Purpose/Objective(s):

Cherenkov imaging provides direct visualization of dose delivery and is used clinically to confirm that a treatment is delivered as planned. During RT treatments, images are captured by two ceiling-mounted cameras, and displayed with real-time Cherenkov-background video overlay. While 2D views are sufficient for therapists and clinicians to identify gross errors, spatial beam measurements require emission to be localized in 3D space. Here, we develop a framework to spatially locate Cherenkov emission by texturing the 3D CT-based reference surface meshes with Cherenkov emission.

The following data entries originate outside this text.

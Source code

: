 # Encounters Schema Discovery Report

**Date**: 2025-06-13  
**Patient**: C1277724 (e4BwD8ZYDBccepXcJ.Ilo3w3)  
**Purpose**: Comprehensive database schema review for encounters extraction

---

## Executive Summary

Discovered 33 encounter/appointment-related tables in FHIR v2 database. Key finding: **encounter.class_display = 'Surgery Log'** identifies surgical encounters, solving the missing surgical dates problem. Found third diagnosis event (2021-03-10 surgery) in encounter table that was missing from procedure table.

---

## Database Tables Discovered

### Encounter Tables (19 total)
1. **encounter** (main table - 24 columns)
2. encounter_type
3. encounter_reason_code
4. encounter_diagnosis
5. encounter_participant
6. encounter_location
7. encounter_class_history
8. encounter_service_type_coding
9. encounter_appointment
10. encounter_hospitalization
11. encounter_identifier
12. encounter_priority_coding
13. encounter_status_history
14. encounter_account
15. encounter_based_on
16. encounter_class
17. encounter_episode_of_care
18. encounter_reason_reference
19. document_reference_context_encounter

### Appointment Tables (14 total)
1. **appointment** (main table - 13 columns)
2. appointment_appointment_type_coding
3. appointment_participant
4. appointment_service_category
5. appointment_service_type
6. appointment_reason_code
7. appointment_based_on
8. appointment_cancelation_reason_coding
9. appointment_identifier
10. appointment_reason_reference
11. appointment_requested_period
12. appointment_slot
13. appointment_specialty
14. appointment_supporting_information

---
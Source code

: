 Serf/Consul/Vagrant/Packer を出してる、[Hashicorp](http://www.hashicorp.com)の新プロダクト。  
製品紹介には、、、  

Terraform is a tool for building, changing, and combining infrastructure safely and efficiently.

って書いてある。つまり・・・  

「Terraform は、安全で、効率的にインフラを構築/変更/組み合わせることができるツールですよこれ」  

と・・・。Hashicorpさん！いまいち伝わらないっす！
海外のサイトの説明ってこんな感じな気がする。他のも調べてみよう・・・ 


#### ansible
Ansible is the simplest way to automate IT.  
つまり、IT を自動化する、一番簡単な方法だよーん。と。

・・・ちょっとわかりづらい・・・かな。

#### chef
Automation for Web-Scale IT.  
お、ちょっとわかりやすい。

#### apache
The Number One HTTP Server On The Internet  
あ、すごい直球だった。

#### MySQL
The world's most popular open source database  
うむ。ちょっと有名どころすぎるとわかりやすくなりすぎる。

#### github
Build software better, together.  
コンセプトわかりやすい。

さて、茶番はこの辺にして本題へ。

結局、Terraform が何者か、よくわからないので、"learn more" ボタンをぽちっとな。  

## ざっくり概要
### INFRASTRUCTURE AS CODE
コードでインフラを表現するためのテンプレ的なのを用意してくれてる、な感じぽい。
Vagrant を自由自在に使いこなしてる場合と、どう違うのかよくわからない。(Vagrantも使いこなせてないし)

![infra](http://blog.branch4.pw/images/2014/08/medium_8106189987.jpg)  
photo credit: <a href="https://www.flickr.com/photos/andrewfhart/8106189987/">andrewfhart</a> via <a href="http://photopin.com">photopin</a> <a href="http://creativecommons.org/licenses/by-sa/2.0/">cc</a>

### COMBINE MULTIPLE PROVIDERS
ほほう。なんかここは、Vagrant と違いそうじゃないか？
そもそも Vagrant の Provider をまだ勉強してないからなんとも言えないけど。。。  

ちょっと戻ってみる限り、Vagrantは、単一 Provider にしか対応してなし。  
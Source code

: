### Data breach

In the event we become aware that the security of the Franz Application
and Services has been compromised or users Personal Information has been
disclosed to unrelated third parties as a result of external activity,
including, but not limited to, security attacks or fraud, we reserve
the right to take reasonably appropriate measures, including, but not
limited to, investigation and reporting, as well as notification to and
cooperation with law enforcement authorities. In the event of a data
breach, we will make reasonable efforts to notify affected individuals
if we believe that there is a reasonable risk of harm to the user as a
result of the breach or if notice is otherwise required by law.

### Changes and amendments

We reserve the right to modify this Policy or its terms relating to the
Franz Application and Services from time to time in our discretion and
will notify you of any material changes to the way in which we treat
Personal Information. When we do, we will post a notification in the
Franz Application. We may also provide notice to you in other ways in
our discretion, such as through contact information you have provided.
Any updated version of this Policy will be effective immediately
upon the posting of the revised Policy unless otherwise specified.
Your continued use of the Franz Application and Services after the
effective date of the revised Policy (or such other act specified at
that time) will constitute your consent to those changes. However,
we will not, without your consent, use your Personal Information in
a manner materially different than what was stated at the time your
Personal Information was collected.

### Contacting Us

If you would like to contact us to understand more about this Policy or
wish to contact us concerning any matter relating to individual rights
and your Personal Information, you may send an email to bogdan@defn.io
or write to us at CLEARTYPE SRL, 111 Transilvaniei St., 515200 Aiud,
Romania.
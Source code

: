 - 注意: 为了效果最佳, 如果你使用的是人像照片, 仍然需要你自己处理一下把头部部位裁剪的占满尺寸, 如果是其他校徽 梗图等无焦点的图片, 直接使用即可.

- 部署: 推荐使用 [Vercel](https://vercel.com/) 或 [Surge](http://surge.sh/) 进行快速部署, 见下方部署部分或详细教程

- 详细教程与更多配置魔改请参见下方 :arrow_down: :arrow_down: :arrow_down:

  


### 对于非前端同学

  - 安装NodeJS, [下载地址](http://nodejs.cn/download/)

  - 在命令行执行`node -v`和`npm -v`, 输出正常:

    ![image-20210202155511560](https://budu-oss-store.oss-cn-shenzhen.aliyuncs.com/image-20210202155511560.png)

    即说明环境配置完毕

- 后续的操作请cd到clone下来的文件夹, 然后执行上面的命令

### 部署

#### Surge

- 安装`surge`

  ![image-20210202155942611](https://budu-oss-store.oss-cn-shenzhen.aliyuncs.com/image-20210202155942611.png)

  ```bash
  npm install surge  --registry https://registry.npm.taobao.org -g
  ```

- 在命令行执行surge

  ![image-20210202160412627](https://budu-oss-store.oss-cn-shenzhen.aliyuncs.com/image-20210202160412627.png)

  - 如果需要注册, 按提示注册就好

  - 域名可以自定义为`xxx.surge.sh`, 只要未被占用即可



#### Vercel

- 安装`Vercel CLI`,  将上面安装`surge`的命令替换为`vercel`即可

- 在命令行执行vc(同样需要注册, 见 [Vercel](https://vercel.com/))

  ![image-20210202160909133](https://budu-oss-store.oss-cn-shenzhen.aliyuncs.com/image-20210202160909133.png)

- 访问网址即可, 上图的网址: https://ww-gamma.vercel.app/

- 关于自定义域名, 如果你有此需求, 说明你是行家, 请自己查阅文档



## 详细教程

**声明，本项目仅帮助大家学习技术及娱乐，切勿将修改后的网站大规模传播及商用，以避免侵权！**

We present spatial analysis of these 3D Cherenkov maps to measure absolute beam outline deviation on the target’s surface both in patient’s and beam frame of reference. Finally we demonstrate co-localization of clinical Cherenkov surface maps during a case of non-coplanar intensity modulated radiotherapy.

Materials/Methods:

A raycasting algorithm was developed to project 2D cumulative Cherenkov images onto interpolated surfaces generated from CT volumes. Raycasting accuracy was verified with a known 4x11 circle pattern on a flat phantom. Simulated beam vs. surface deviations were evaluated on a plastic phantom and a tissue-mimicking anthropomorphic phantom, irradiated with A 10x10 cm2 6X RT beam offset at incremental 1 cm and 1 mm shifts in the horizontal plane. Iterative Closest Point (ICP) metrics were used on beam’s eye view transformed Cherenkov maps to measure beam deviations. Clinical patient Cherenkov image and CT datasets with intrafraction couch angle changes were obtained under an IRB-approved retrospective clinical trial and raycasting was used to generate a cumulative Cherenkov image of non-coplanar fields at a fixed couch angle of zero degrees.

Results:

2D images with 0.5mm spatial resolution were projected onto an interpolated CT-based surface map with 0.6 mm slice thickness. Projection spatial accuracy of 0.85 mm ± 0.15 mm in X and 0.14 mm ± 0.35 mm in Y was measured on a known flat board pattern phantom. ICP metrics achieved an accuracy of 1.5 mm or better in both X and Y for the flat phantom. On the Annie phantom where anatomical occlusions prevented complete imaging of the 10x10 cm2 treatment field, ICP metrics still achieved an accuracy of 2 mm or better in the X and Y planes. Finally, 4 Cherenkov fields with couch angles of 0,5,15, and 355 degrees were raycast onto their respective CT surfaces and transformed to a couch angle of 0 degrees to produce an cumulative image.

Conclusion:

For the first time, quantitative spatial evaluation of Cherenkov images was achieved by fusing 2D Cherenkov imaging with 3D CT datasets. This fusion enabled spatial comparison of multiple Cherenkov fields in patients with intrafraction couch kicks. Clinical implementation of spatially calibrated Cherenkov imaging has the potential to quantify day to day beam deviations and enhance visualization during VMAT treatments, particularly in cases where gantry occlusions partially or fully obstruct one camera’s viewpoint.